# [Directions for this task]
Tally how many lines of these entries hold the string "minimum". Return the number alone.

# [Stored data entries]
--- START ---

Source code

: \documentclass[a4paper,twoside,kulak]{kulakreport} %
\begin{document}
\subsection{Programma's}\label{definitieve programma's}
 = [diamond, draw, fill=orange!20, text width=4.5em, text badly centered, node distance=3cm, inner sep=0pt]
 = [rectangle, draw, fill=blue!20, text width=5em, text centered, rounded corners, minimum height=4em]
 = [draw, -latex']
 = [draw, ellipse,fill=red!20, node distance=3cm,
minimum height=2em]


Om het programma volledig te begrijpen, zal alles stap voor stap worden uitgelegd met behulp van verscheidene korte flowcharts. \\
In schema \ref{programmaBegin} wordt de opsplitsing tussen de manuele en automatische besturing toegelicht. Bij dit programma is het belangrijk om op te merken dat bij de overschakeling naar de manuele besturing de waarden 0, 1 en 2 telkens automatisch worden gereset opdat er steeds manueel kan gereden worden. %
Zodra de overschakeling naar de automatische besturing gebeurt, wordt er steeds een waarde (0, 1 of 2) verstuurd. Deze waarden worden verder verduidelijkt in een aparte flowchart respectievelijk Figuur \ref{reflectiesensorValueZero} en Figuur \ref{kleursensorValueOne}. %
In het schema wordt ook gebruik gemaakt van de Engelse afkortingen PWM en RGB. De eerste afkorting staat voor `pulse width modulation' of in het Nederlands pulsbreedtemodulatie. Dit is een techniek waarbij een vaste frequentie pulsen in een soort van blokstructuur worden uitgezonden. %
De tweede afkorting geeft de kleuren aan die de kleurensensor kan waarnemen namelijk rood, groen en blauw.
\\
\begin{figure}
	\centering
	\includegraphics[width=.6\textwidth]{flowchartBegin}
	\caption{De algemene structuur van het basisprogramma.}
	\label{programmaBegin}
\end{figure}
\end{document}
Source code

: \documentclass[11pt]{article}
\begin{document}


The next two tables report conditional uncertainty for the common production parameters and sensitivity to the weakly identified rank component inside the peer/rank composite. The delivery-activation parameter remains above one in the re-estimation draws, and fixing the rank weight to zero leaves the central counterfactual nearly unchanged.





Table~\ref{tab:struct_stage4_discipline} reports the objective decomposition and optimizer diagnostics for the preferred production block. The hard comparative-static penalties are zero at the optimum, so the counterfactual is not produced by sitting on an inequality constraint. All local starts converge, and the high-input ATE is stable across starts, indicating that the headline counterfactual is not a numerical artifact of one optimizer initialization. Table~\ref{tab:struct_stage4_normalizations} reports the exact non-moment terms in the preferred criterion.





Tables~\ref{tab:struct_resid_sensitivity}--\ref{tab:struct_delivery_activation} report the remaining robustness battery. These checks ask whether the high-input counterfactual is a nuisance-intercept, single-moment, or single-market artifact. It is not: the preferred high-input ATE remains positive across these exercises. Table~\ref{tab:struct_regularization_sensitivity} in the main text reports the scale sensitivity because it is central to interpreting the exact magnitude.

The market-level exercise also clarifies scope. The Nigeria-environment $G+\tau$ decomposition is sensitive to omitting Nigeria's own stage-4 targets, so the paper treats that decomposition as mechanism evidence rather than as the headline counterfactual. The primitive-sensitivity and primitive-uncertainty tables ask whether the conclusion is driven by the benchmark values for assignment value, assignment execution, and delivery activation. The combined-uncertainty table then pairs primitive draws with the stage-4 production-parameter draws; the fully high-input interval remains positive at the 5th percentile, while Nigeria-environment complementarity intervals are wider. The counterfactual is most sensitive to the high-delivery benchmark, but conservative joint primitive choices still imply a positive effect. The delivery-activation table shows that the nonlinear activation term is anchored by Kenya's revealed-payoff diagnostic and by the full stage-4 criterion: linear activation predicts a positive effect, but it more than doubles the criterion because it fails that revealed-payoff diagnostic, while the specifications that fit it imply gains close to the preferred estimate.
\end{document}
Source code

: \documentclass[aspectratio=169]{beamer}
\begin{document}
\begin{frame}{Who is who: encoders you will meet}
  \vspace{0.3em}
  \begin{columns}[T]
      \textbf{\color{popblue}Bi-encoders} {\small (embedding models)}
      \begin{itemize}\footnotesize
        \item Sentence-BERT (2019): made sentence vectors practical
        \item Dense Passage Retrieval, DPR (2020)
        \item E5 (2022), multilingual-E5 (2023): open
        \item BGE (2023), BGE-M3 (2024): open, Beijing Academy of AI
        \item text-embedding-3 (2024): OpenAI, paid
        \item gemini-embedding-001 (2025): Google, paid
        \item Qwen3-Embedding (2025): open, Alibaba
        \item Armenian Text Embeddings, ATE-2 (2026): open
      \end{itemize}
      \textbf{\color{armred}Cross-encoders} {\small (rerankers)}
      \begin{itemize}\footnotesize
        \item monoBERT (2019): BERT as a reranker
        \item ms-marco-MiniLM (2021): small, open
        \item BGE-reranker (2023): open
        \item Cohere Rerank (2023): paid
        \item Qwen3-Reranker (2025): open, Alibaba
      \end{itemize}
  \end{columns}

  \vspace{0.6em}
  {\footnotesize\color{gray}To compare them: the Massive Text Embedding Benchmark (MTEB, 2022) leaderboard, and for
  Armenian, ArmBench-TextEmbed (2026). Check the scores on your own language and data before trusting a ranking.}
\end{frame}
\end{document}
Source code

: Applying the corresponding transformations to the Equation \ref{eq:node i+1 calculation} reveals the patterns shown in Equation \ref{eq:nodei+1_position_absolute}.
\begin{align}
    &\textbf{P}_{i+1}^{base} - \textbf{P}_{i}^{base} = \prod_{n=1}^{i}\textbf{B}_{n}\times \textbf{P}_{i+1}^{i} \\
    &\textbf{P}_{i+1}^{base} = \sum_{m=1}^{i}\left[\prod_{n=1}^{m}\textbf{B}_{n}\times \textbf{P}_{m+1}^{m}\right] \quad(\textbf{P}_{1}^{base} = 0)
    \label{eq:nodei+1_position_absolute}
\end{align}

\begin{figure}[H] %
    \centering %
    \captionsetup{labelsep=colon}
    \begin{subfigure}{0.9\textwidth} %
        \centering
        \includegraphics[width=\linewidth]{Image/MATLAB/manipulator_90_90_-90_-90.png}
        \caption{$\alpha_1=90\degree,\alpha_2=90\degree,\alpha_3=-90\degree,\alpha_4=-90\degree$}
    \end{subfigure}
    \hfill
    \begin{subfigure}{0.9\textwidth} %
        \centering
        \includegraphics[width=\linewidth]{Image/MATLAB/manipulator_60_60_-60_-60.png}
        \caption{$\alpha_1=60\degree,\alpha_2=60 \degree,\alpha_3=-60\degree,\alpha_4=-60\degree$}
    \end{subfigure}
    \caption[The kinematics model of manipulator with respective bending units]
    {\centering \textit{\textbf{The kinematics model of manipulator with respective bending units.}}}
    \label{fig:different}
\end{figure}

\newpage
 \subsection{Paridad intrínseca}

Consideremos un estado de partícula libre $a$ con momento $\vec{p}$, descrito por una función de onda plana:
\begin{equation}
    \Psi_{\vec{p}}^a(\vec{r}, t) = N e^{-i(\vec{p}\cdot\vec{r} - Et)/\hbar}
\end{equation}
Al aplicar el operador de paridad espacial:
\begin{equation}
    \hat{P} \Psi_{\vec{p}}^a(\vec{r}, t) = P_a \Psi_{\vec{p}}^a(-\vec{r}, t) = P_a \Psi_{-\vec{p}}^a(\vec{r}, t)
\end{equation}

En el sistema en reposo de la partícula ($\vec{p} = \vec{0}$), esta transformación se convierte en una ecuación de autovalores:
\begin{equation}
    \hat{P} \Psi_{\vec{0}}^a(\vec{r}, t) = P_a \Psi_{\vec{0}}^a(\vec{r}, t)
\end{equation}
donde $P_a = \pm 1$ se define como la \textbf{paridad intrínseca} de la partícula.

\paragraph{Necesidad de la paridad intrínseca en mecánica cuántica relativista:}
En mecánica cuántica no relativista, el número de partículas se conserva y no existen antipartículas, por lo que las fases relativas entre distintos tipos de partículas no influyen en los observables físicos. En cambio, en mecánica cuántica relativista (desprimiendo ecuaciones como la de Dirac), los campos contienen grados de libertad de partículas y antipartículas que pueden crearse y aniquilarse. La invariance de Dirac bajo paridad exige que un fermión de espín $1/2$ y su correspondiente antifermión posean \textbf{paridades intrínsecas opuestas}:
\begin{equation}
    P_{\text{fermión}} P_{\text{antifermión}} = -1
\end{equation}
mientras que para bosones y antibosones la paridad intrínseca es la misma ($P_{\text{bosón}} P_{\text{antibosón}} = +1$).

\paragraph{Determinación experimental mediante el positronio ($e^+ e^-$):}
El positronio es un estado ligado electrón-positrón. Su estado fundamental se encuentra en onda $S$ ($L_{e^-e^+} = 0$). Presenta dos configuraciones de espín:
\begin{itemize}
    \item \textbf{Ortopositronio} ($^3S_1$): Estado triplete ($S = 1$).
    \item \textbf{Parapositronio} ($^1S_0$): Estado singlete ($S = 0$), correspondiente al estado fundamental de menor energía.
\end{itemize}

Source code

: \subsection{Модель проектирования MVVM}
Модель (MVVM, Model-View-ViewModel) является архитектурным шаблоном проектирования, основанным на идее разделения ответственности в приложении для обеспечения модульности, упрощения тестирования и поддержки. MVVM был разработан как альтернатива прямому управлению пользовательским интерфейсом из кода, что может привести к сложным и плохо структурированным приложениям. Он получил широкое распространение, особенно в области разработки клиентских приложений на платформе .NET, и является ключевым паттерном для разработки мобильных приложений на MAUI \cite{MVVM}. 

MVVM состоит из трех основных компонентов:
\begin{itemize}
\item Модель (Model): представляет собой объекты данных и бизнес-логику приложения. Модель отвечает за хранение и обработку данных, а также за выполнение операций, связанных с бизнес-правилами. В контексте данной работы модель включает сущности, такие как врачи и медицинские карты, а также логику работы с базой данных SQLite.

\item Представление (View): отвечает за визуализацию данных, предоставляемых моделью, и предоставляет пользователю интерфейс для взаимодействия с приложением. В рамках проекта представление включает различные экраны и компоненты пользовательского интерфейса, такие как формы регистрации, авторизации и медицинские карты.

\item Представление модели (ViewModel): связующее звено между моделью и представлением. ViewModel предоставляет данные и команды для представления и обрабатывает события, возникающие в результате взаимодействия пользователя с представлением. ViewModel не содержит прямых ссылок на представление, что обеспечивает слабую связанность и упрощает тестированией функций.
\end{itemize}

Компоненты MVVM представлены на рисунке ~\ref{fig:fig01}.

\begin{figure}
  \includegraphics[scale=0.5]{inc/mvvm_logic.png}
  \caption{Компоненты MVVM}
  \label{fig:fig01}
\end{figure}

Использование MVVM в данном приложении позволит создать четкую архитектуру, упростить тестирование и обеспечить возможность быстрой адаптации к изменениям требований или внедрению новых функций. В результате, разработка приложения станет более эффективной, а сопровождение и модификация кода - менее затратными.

--- END ---

# [Problem solution]
2